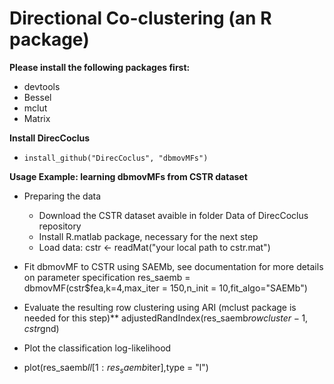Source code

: # Directional Co-clustering (an R package)

**Please install the following packages first:**
- devtools
- Bessel 
- mclut
- Matrix

**Install DirecCoclus**
- ```install_github("DirecCoclus", "dbmovMFs")```

**Usage Example: learning dbmovMFs from CSTR dataset**
- Preparing the data
  - Download the CSTR dataset avaible in folder Data of DirecCoclus repository
  - Install R.matlab package, necessary for the next step
  - Load data: cstr <- readMat("your local path to cstr.mat") 
- Fit dbmovMF to CSTR using SAEMb, see documentation for more details on parameter specification
  res_saemb = dbmovMF(cstr$fea,k=4,max_iter = 150,n_init = 10,fit_algo="SAEMb")
- Evaluate the resulting row clustering using ARI (mclust package is needed for this step)**
  adjustedRandIndex(res_saemb$rowcluster-1,cstr$gnd)

- Plot the classification log-likelihood
- plot(res_saemb$ll[1:res_saemb$iter],type = "l")
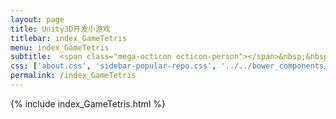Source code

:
 ```yaml
---
layout: page
title: Unity3D开发小游戏
titlebar: index_GameTetris
menu: index_GameTetris
subtitle:  <span class="mega-octicon octicon-person"></span>&nbsp;&nbsp; 恬静的小魔龙，程序猿一枚
css: ['about.css', 'sidebar-popular-repo.css', '../../bower_components/flag-icon-css/css/flag-icon.min.css']
permalink: /index_GameTetris
---
```


{% include index_GameTetris.html %}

Your instructions
Determine how many lines of the listing hold the word "using", then write only that number.

Result for this task
2